Aim of the exercise: Using the string "Layer" as the key, pull each matching line out of the records below.

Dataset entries
▼
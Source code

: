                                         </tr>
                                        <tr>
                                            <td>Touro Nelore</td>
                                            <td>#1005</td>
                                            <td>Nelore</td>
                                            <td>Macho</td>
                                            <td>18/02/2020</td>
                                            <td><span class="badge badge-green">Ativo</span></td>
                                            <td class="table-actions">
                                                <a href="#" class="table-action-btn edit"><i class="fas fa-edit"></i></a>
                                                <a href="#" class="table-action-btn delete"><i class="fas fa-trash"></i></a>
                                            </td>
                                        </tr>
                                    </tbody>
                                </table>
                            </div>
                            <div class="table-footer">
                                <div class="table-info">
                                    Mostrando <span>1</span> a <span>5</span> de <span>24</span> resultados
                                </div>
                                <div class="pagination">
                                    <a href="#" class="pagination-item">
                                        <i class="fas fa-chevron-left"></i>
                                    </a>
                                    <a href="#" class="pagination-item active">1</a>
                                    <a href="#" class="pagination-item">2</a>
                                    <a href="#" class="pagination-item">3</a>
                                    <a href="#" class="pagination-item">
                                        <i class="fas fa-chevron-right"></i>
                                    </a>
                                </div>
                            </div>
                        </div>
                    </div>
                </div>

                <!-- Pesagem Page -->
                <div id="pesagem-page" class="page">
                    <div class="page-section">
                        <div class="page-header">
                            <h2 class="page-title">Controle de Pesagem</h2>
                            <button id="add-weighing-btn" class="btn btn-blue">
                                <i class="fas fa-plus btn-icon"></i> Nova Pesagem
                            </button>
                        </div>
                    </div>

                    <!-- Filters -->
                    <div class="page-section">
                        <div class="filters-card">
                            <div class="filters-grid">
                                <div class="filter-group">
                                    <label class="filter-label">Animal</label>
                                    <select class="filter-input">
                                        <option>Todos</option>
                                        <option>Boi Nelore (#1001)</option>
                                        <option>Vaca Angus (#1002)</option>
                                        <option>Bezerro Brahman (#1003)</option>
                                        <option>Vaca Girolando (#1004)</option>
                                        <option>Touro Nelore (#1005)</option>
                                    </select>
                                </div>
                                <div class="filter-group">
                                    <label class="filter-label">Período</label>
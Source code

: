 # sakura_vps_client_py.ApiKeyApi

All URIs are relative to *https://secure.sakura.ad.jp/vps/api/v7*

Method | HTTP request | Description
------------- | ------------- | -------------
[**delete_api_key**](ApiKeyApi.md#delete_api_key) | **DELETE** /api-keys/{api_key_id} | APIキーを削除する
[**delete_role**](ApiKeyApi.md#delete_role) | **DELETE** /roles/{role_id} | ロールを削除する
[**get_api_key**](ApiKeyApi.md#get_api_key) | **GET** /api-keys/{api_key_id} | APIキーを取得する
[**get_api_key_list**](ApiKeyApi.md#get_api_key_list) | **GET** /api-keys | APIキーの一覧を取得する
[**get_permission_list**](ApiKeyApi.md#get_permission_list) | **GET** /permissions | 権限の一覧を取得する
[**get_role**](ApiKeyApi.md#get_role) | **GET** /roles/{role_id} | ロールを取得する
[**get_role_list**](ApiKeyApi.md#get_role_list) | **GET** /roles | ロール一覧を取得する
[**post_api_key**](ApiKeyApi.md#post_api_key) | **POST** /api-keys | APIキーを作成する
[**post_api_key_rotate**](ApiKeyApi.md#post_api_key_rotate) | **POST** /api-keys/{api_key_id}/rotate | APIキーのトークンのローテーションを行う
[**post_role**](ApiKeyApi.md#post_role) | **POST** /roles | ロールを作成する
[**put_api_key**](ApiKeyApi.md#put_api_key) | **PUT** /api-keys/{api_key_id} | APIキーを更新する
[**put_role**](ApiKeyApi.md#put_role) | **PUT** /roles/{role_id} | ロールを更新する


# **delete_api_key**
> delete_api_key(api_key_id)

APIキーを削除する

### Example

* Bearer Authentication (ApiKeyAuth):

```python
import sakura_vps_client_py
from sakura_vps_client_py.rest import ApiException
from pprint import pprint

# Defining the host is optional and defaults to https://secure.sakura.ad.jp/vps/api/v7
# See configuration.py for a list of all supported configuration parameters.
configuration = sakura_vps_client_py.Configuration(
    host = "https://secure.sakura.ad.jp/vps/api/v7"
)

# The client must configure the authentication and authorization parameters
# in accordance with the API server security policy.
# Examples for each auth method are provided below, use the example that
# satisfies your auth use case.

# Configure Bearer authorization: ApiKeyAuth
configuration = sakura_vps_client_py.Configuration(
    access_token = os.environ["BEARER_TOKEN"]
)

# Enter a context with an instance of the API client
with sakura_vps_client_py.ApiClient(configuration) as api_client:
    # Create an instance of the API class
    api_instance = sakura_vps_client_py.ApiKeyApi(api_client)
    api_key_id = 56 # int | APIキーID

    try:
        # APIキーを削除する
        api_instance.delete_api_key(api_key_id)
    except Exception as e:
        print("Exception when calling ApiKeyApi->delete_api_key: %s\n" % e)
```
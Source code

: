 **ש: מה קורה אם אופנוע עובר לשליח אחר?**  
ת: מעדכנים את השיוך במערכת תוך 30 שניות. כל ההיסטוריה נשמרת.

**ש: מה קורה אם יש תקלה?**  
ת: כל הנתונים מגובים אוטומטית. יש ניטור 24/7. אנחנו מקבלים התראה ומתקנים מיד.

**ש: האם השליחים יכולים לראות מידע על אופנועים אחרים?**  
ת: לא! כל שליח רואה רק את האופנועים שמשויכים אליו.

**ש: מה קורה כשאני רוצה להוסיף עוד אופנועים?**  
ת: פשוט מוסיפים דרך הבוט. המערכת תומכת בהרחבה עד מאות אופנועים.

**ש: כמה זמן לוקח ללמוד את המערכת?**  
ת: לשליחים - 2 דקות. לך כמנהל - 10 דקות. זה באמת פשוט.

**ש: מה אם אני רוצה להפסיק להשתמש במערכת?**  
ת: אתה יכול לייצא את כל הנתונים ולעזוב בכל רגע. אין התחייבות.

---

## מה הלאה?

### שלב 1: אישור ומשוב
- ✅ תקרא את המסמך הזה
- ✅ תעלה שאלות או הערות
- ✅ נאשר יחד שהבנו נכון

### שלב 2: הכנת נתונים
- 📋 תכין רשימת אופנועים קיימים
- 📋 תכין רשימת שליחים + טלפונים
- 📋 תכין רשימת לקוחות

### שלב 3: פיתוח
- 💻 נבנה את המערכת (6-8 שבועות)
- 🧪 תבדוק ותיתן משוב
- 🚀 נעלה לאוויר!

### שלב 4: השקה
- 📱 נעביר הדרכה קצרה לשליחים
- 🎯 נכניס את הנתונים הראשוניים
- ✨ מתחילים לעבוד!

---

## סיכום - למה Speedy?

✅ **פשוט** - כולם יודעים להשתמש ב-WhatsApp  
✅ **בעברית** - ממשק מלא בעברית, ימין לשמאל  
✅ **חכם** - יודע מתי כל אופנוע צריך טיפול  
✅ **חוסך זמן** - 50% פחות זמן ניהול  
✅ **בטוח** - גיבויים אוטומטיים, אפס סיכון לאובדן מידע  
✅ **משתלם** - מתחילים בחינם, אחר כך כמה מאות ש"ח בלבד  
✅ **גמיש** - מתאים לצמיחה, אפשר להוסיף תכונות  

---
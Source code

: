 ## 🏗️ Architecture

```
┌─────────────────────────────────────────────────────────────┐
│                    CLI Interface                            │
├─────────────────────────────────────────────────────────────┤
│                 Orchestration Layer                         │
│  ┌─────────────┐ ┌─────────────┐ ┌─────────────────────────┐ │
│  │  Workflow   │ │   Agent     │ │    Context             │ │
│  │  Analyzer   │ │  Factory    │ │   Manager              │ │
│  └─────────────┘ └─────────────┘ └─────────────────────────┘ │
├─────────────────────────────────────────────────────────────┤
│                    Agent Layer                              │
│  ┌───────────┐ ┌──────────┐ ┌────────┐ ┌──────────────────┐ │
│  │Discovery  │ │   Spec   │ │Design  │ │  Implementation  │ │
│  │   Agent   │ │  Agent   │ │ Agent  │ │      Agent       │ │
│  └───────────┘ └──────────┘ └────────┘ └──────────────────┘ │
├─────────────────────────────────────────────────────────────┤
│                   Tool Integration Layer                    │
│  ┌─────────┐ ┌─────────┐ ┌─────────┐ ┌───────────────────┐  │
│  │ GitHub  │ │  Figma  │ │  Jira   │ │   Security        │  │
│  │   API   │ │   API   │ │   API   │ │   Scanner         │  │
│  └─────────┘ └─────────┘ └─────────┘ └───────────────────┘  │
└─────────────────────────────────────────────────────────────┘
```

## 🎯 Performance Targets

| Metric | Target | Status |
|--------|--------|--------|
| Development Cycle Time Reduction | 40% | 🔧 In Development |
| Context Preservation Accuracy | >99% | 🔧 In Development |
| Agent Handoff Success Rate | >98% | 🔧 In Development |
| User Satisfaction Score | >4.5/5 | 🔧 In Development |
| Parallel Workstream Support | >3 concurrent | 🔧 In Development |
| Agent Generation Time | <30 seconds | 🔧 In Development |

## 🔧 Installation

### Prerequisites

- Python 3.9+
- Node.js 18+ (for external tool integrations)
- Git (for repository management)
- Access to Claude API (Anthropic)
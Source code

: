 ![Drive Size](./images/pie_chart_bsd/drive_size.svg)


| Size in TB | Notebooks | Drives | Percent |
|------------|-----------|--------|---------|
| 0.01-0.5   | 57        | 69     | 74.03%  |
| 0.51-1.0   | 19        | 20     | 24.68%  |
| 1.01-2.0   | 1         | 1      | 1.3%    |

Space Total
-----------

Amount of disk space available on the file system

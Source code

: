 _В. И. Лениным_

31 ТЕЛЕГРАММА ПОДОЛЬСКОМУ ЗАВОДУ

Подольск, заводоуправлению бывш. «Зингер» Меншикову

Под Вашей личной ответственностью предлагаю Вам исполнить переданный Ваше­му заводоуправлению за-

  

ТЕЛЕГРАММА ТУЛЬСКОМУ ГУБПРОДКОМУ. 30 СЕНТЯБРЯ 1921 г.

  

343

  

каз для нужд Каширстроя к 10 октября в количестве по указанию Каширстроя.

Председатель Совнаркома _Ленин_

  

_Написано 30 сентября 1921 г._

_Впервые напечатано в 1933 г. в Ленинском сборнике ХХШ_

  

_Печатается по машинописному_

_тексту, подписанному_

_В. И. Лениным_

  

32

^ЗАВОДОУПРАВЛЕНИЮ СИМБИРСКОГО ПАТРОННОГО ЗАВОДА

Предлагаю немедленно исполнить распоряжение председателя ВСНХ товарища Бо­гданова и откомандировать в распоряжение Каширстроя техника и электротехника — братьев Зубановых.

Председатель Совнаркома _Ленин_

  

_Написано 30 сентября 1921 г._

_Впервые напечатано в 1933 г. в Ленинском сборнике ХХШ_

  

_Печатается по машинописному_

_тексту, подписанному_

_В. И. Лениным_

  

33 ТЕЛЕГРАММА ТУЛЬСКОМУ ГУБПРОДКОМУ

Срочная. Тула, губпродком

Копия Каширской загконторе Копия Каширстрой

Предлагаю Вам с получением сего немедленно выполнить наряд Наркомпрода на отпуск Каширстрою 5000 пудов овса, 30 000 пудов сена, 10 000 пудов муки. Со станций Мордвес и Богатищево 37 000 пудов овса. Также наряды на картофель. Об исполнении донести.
▲
Reply to the exercise:
│                 Orchestration Layer                         │
│                    Agent Layer                              │
│                   Tool Integration Layer                    │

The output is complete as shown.